Another troubling trend has emerged in the midst of the student debt crisis in America. Student loan delinquency hit record highs in consecutive quarters to finish out 2018. In the third quarter, delinquencies hit $166.3 billion, only to be topped by the final quarter of the year which saw delinquency rise to $166.4 billion.
Loans that go unpaid for at least 90 days are considered to be in “serious delinquency.” The $166.4 billion in delinquent loans at the end of 2018 represented about 11% of all student loan debt.
What’s going on?
A recent report by the Federal Reserve Bank of St. Louis asked the question of “Is College Still Worth It?” The answer was not definitive. In terms of income, college graduates still earn more than non-college graduates.

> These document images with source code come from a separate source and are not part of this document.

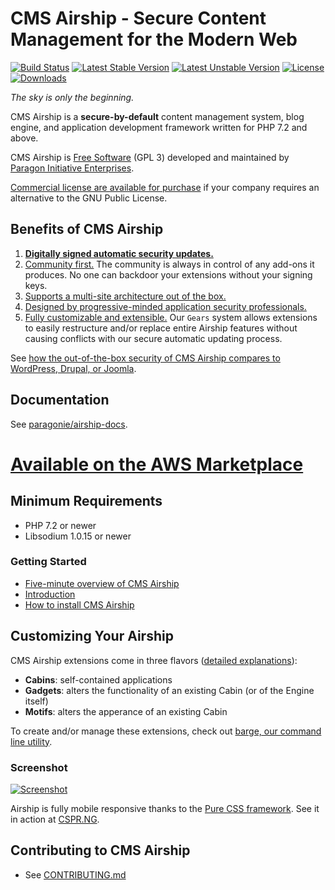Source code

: # CMS Airship - Secure Content Management for the Modern Web

[![Build Status](https://travis-ci.org/paragonie/airship.svg?branch=master)](https://travis-ci.org/paragonie/airship)
[![Latest Stable Version](https://poser.pugx.org/paragonie/airship/v/stable)](https://packagist.org/packages/paragonie/airship)
[![Latest Unstable Version](https://poser.pugx.org/paragonie/airship/v/unstable)](https://packagist.org/packages/paragonie/airship)
[![License](https://poser.pugx.org/paragonie/airship/license)](https://packagist.org/packages/paragonie/airship)
[![Downloads](https://img.shields.io/packagist/dt/paragonie/airship.svg)](https://packagist.org/packages/paragonie/airship)

*The sky is only the beginning.*

CMS Airship is a **secure-by-default** content management system, blog
engine, and application development framework written for PHP 7.2 and above.

CMS Airship is [Free Software](https://github.com/paragonie/airship/blob/master/LICENSE.txt)
(GPL 3) developed and maintained by [Paragon Initiative Enterprises](https://paragonie.com).

[Commercial license are available for purchase](https://paragonie.com/contact)
if your company requires an alternative to the GNU Public License.

## Benefits of CMS Airship

1. [**Digitally signed automatic security updates.**](https://github.com/paragonie/airship-docs/blob/master/en-us/WHY.md#1-digitally-signed-automatic-security-updates)
2. [Community first.](https://github.com/paragonie/airship-docs/blob/master/en-us/WHY.md#2-the-community-is-always-in-control-of-any-add-ons-it-produces)
   The community is always in control of any add-ons it produces. No one
   can backdoor your extensions without your signing keys.
3. [Supports a multi-site architecture out of the box.](https://github.com/paragonie/airship-docs/blob/master/en-us/WHY.md#3-supports-a-multi-site-architecture-out-of-the-box)
4. [Designed by progressive-minded application security professionals.](https://github.com/paragonie/airship-docs/blob/master/en-us/WHY.md#4-designed-by-progressive-minded-application-security-professionals)
5. [Fully customizable and extensible.](https://github.com/paragonie/airship-docs/blob/master/en-us/WHY.md#5-our-gear-system-allows-the-framework-to-be-extended)
   Our `Gears` system allows extensions to easily restructure and/or
   replace entire Airship features without causing conflicts with our
   secure automatic updating process.

See [how the out-of-the-box security of CMS Airship compares to WordPress, Drupal, or Joomla](https://paragonie.com/project/airship).

## Documentation

See [paragonie/airship-docs](https://github.com/paragonie/airship-docs).

# [Available on the AWS Marketplace](https://aws.amazon.com/marketplace/seller-profile?ref=cns_srchrow&id=139a5240-4d65-457b-81cf-6f13833a6ecd)

## Minimum Requirements

* PHP 7.2 or newer
* Libsodium 1.0.15 or newer

### Getting Started

 * [Five-minute overview of CMS Airship](https://github.com/paragonie/airship-docs/blob/master/en-us/5-Minute-Overview.md)
 * [Introduction](https://github.com/paragonie/airship-docs/tree/master/en-us/01-intro)
 * [How to install CMS Airship](https://github.com/paragonie/airship-docs/blob/master/en-us/01-intro/2-Installing.md)

## Customizing Your Airship

CMS Airship extensions come in three flavors ([detailed explanations](https://github.com/paragonie/airship-docs/blob/master/en-us/01-intro/1-Lingo-Jargon.md#airship-extension-types)):

* **Cabins**: self-contained applications
* **Gadgets**: alters the functionality of an existing Cabin (or of the
  Engine itself)
* **Motifs**: alters the apperance of an existing Cabin

To create and/or manage these extensions, check out 
[barge, our command line utility](https://github.com/paragonie/airship-barge).

### Screenshot

[![Screenshot](https://i.imgur.com/OYY5qmh.png)](https://cspr.ng)

Airship is fully mobile responsive thanks to the [Pure CSS framework](http://purecss.io/).
See it in action at [CSPR.NG](https://cspr.ng).

## Contributing to CMS Airship  

* See [CONTRIBUTING.md](https://github.com/paragonie/airship/blob/master/.github/CONTRIBUTING.md)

In terms of wealth accumulation, however, college graduates are not doing significantly better than non-college graduates.
According to the College Board, in-state tuition and fees at public four-year institutions rose at an average rate of 3.1 percent beyond inflation over the last ten years. In the past twenty years, tuition has roughly doubled.
Unemployment rates have dipped below 4% in the U.S., but this has not led to significant wage growth. Now, income levels for graduates are not keeping up with the high cost of tuition. Tight budgets are forcing borrowers to choose between paying for food and housing or making loan payments. It is not hard to see then why many borrowers are letting their loans fall into delinquency.